(Beginning of RECORDS TO PROCESS)

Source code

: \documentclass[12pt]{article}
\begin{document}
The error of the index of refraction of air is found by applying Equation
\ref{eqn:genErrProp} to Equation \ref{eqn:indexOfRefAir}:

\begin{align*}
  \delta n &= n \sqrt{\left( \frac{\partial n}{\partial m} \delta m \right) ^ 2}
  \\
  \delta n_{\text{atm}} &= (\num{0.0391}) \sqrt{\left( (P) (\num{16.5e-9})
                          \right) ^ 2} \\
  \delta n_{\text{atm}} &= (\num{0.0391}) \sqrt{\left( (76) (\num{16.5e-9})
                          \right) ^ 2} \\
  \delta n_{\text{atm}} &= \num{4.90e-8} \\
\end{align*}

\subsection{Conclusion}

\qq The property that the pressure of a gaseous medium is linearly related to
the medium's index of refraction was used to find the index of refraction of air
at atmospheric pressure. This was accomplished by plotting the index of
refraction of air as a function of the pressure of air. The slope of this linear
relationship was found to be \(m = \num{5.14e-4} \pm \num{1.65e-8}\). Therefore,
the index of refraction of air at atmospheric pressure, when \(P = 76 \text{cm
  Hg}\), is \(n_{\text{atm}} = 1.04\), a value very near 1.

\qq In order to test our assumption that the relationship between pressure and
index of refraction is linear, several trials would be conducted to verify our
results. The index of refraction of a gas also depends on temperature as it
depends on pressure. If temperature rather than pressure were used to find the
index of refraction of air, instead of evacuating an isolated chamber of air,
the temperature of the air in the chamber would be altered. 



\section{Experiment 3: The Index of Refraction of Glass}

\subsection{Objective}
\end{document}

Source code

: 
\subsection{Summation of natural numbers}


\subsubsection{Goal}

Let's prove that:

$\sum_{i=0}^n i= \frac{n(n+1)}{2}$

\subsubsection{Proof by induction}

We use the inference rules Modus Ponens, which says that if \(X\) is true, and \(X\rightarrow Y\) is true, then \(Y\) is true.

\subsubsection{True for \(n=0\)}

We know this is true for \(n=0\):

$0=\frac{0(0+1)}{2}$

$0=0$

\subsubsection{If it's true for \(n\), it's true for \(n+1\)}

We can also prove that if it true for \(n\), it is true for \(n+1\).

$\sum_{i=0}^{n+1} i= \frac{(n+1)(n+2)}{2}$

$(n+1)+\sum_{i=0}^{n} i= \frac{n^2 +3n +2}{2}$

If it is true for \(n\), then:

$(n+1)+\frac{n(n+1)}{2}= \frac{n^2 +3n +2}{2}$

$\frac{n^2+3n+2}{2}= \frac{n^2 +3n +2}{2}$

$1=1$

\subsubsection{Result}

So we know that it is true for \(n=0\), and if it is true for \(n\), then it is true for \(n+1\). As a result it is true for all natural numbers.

(End of RECORDS TO PROCESS)

- TASK TO CARRY OUT
From the line holding "depends on pressure." to the last line of the material above, reproduce every line exactly, and only those.

- EXERCISE ANSWER
depends on pressure. If temperature rather than pressure were used to find the
index of refraction of air, instead of evacuating an isolated chamber of air,
the temperature of the air in the chamber would be altered. 



\section{Experiment 3: The Index of Refraction of Glass}

\subsection{Objective}
\end{document}

Source code

: 
\subsection{Summation of natural numbers}


\subsubsection{Goal}

Let's prove that:

$\sum_{i=0}^n i= \frac{n(n+1)}{2}$

\subsubsection{Proof by induction}

We use the inference rules Modus Ponens, which says that if \(X\) is true, and \(X\rightarrow Y\) is true, then \(Y\) is true.

\subsubsection{True for \(n=0\)}

We know this is true for \(n=0\):

$0=\frac{0(0+1)}{2}$

$0=0$

\subsubsection{If it's true for \(n\), it's true for \(n+1\)}

We can also prove that if it true for \(n\), it is true for \(n+1\).

$\sum_{i=0}^{n+1} i= \frac{(n+1)(n+2)}{2}$

$(n+1)+\sum_{i=0}^{n} i= \frac{n^2 +3n +2}{2}$

If it is true for \(n\), then:

$(n+1)+\frac{n(n+1)}{2}= \frac{n^2 +3n +2}{2}$

$\frac{n^2+3n+2}{2}= \frac{n^2 +3n +2}{2}$

$1=1$

\subsubsection{Result}

So we know that it is true for \(n=0\), and if it is true for \(n\), then it is true for \(n+1\). As a result it is true for all natural numbers.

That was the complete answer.